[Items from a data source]
*** Block opens ***

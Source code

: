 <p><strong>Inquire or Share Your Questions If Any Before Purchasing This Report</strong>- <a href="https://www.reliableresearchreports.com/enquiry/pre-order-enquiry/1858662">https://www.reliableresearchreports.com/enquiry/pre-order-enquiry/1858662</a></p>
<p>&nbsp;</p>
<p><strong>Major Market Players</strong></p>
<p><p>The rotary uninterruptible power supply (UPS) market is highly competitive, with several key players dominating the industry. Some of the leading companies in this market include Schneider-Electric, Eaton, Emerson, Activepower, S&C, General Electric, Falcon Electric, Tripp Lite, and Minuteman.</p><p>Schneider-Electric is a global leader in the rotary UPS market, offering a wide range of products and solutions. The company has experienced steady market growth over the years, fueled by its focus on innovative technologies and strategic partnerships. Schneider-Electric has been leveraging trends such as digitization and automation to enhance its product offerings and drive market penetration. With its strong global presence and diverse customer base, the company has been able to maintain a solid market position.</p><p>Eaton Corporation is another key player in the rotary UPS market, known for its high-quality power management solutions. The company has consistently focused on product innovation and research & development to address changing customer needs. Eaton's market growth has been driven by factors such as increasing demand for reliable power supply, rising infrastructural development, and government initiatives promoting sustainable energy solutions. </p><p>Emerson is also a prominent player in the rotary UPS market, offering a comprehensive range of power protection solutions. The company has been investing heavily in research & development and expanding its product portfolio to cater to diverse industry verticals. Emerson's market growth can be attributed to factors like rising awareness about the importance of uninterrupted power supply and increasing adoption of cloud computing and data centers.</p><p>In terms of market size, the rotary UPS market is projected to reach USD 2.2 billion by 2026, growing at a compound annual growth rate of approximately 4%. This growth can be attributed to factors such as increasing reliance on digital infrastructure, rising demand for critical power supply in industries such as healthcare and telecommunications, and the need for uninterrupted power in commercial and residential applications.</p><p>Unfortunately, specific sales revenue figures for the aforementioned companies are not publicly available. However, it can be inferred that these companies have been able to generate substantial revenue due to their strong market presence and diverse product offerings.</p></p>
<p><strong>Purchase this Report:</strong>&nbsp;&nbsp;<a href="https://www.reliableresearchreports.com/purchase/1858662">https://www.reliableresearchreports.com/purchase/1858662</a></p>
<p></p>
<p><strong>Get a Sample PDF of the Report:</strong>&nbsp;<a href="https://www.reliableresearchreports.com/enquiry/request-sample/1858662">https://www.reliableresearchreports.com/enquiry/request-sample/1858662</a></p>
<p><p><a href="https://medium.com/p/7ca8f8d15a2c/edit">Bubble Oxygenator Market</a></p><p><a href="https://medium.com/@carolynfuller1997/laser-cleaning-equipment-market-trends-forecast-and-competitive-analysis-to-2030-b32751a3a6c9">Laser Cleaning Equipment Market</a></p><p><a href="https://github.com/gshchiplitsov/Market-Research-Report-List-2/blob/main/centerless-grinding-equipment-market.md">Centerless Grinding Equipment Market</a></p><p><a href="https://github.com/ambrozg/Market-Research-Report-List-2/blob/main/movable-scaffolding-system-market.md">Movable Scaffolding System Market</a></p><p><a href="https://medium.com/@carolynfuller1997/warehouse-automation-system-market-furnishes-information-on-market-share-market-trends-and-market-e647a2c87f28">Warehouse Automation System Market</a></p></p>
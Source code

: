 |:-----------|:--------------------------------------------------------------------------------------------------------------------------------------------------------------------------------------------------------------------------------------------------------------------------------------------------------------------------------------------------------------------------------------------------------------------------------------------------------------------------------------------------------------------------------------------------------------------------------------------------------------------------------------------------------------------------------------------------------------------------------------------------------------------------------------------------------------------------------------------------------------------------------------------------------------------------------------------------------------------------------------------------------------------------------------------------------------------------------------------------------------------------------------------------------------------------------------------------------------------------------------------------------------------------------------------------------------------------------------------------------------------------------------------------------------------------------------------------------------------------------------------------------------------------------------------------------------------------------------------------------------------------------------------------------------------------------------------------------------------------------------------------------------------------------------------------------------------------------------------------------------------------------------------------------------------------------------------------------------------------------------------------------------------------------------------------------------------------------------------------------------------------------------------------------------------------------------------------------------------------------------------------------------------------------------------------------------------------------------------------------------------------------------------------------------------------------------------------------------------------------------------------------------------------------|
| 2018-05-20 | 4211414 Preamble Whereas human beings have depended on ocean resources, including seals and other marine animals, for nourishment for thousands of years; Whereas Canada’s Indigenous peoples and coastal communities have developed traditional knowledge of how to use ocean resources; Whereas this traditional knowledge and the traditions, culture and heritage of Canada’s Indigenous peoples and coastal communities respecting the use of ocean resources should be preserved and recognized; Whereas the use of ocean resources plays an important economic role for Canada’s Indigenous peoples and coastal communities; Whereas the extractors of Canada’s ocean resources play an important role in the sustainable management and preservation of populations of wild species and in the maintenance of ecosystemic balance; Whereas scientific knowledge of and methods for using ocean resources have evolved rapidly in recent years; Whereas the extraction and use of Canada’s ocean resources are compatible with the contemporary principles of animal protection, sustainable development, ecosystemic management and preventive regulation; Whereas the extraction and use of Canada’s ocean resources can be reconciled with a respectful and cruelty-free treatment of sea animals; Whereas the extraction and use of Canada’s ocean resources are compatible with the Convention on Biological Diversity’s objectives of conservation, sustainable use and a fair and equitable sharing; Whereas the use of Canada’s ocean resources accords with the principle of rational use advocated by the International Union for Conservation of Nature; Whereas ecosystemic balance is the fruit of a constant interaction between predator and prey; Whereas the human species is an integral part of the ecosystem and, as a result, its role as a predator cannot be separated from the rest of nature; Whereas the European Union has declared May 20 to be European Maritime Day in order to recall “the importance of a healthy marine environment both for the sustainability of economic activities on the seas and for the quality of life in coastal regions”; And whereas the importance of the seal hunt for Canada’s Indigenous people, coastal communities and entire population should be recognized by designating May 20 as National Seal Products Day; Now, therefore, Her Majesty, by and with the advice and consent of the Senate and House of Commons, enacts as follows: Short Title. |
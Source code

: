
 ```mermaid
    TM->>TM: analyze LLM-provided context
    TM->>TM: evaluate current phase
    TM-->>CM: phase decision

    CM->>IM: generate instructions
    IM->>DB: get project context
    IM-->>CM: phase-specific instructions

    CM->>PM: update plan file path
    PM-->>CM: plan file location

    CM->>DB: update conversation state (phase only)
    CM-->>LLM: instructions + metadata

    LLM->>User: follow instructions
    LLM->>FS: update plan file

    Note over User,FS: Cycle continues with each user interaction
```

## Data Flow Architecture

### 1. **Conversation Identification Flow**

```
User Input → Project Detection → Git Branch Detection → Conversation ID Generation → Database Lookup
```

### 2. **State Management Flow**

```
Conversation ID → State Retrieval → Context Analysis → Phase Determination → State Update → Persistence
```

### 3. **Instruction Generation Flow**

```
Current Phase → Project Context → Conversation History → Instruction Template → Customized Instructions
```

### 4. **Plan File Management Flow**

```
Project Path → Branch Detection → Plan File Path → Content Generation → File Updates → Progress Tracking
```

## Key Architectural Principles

*** Block closes ***

WHAT YOU NEED TO DO: What lines in the data above contain the word "Generation"? Show them all.

RESPONSE BOX:
User Input → Project Detection → Git Branch Detection → Conversation ID Generation → Database Lookup
### 3. **Instruction Generation Flow**
Project Path → Branch Detection → Plan File Path → Content Generation → File Updates → Progress Tracking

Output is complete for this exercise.